→ What you will do
Restate verbatim the span of lines below between the line with "Your Inner Fish is" and the line with "- Measuring many variables per subject", including those two lines, and only that span.

→ Plain-text document sources
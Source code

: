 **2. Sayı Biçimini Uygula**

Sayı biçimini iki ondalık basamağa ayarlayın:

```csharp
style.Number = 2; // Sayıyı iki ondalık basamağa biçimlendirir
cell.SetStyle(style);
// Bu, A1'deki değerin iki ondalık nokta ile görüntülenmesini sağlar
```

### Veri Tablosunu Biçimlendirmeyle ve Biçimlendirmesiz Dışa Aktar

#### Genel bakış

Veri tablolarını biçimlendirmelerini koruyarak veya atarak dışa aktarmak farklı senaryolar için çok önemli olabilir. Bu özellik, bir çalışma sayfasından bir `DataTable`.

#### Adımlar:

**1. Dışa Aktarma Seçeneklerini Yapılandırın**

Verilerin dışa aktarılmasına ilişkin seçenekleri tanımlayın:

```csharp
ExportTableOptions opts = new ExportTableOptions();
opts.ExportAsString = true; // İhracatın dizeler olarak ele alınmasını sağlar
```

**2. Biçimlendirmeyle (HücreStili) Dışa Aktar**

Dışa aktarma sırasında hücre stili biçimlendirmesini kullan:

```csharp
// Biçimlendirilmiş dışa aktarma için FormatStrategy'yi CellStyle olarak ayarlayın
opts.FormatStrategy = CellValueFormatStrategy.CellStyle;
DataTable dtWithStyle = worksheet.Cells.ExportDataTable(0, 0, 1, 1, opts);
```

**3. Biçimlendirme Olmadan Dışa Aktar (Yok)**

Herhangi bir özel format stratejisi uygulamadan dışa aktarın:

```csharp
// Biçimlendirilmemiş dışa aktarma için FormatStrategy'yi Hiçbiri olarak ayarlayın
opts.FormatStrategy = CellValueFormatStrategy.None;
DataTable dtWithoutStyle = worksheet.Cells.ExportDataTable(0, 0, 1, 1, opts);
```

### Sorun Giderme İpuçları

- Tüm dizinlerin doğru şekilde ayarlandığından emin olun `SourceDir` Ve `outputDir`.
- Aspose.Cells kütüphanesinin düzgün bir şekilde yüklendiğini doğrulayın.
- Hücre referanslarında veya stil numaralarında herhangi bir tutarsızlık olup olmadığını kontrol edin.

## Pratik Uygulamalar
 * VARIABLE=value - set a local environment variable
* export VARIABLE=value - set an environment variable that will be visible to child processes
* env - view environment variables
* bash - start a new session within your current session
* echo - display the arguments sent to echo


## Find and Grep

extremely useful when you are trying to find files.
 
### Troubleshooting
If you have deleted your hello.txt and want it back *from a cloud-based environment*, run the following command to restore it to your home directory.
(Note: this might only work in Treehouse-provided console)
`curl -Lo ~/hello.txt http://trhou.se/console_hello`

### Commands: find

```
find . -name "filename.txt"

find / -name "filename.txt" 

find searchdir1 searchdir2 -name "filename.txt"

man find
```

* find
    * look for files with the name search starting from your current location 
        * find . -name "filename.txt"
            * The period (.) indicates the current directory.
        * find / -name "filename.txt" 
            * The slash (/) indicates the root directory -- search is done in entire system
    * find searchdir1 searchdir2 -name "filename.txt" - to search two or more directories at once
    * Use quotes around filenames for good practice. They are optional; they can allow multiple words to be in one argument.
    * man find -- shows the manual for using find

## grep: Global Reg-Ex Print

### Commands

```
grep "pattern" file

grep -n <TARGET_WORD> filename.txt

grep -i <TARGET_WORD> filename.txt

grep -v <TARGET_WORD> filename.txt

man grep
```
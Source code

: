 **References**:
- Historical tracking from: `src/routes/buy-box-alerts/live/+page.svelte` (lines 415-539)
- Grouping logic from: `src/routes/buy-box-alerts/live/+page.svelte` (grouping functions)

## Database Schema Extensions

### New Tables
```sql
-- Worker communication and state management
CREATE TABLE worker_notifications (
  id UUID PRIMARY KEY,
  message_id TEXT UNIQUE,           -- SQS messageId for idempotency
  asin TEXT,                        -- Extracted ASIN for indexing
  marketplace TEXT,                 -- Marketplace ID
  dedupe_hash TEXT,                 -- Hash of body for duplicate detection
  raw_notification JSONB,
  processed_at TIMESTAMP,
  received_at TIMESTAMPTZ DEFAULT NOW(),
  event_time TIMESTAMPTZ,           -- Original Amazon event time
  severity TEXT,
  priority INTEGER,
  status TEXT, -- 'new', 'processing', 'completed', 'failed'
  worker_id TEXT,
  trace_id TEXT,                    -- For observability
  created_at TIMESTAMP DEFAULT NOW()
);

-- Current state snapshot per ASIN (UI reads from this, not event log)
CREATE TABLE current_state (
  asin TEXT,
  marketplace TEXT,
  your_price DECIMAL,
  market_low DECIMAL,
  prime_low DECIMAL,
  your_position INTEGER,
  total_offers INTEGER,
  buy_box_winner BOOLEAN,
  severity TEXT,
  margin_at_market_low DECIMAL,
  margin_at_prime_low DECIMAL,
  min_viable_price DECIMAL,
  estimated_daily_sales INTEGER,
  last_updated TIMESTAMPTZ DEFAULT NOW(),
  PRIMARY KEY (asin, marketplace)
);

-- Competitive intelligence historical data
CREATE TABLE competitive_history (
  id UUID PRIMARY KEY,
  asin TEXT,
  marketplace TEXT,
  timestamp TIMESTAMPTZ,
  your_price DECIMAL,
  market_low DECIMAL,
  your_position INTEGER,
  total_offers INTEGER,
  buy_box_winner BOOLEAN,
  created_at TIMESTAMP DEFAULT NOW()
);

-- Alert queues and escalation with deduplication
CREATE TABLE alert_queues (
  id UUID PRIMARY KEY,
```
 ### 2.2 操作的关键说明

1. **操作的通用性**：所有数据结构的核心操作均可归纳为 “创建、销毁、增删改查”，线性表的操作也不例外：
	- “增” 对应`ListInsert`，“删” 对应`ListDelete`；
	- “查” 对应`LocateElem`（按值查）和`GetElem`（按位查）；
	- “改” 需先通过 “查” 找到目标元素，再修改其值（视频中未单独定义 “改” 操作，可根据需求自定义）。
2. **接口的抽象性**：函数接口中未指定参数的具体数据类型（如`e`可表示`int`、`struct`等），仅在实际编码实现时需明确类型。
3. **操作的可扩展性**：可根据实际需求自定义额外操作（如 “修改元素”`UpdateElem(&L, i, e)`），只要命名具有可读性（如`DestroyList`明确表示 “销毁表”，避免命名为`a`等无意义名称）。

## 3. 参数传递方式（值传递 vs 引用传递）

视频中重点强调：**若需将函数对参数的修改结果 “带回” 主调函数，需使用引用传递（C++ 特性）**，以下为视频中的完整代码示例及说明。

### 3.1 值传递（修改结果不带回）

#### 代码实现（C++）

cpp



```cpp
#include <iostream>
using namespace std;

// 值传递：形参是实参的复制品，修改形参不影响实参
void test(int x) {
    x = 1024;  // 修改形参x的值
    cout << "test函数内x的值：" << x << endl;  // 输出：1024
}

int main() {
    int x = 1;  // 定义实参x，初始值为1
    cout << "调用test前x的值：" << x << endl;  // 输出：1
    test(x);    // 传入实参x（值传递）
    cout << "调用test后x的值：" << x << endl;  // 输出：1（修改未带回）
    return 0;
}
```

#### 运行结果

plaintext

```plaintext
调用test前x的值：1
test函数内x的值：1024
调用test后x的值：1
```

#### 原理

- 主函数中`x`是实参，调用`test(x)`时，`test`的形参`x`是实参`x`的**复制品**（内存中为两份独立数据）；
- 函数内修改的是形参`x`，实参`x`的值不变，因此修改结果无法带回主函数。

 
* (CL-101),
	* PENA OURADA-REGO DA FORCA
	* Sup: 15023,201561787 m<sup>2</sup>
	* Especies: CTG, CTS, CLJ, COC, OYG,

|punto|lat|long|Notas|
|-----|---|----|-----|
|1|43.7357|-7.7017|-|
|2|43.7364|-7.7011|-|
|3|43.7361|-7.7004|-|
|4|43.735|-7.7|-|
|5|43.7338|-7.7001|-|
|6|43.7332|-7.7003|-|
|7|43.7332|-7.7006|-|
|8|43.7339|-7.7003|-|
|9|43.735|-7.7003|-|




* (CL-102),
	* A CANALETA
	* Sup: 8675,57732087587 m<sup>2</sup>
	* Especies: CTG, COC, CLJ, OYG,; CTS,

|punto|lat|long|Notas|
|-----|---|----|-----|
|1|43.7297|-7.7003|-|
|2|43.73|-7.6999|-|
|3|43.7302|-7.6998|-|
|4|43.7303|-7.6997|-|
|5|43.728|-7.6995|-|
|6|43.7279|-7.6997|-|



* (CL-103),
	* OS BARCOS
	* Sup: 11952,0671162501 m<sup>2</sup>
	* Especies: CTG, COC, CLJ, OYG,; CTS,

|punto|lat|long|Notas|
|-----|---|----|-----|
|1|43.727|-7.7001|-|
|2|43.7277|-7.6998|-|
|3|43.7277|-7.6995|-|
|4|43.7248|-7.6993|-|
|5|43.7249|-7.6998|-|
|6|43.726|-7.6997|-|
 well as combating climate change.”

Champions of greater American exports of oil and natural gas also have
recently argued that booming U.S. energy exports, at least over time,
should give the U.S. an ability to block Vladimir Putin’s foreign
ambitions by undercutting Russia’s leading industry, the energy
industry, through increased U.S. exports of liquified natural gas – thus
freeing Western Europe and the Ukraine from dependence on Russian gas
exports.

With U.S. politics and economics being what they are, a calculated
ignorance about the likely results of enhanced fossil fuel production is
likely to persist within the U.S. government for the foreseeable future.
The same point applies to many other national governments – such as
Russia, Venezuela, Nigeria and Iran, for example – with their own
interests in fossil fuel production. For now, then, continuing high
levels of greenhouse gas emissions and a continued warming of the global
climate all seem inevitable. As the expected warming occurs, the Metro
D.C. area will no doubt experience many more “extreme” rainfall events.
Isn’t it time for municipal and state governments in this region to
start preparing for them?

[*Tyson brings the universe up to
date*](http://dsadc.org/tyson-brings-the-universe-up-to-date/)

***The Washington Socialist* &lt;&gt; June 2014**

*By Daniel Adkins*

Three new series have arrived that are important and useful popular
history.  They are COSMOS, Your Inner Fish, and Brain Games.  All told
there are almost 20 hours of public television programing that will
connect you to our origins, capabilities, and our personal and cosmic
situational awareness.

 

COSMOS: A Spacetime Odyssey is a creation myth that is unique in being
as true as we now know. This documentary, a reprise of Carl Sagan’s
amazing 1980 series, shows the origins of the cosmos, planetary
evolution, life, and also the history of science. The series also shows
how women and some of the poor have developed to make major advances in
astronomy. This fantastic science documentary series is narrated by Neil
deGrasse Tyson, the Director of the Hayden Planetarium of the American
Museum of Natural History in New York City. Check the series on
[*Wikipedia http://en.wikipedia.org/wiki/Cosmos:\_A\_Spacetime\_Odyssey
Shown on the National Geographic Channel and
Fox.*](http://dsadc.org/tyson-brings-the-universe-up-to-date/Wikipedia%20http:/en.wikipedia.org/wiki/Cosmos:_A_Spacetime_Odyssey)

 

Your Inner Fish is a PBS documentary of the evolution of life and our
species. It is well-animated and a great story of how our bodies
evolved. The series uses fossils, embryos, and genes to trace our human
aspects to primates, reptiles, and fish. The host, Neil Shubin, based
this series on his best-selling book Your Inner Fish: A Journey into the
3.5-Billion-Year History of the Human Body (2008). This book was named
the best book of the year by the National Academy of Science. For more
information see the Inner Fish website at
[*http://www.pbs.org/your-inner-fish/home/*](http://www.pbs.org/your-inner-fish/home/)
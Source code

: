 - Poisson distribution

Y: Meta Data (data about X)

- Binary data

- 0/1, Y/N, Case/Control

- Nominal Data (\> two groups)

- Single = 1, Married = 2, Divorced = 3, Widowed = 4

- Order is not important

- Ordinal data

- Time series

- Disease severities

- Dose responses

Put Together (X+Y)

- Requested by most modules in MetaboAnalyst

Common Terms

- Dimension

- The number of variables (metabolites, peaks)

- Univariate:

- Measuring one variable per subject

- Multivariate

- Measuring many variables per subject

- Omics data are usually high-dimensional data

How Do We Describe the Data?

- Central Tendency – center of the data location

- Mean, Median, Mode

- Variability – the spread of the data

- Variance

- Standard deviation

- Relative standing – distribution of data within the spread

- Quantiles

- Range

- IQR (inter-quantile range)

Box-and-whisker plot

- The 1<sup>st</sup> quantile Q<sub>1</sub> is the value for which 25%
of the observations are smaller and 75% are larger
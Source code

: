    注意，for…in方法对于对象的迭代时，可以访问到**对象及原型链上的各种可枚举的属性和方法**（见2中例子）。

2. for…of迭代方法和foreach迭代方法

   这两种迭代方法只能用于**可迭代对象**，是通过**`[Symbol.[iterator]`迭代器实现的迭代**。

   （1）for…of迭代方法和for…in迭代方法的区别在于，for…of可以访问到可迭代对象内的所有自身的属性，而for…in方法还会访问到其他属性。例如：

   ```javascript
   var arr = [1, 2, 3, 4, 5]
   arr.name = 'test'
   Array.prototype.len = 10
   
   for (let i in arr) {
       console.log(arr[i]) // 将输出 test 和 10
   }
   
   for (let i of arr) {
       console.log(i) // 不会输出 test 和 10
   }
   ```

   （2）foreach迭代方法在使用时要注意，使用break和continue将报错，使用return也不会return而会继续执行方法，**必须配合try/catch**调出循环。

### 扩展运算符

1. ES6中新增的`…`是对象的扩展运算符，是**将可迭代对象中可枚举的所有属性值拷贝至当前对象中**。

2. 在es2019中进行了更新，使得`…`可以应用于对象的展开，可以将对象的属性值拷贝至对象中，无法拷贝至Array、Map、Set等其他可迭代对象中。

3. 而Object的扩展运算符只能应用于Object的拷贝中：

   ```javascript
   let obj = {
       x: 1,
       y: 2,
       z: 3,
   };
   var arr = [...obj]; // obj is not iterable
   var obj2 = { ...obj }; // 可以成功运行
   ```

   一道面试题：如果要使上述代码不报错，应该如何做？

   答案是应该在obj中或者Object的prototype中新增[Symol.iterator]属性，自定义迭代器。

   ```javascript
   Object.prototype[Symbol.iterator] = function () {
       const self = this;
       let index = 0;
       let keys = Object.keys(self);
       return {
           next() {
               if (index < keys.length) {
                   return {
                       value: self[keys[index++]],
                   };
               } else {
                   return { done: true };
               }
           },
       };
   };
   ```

→ Output of the task
Your Inner Fish is a PBS documentary of the evolution of life and our
species. It is well-animated and a great story of how our bodies
evolved. The series uses fossils, embryos, and genes to trace our human
aspects to primates, reptiles, and fish. The host, Neil Shubin, based
this series on his best-selling book Your Inner Fish: A Journey into the
3.5-Billion-Year History of the Human Body (2008). This book was named
the best book of the year by the National Academy of Science. For more
information see the Inner Fish website at
[*http://www.pbs.org/your-inner-fish/home/*](http://www.pbs.org/your-inner-fish/home/)
Source code

: - Poisson distribution

Y: Meta Data (data about X)

- Binary data

- 0/1, Y/N, Case/Control

- Nominal Data (\> two groups)

- Single = 1, Married = 2, Divorced = 3, Widowed = 4

- Order is not important

- Ordinal data

- Time series

- Disease severities

- Dose responses

Put Together (X+Y)

- Requested by most modules in MetaboAnalyst

Common Terms

- Dimension

- The number of variables (metabolites, peaks)

- Univariate:

- Measuring one variable per subject

- Multivariate

- Measuring many variables per subject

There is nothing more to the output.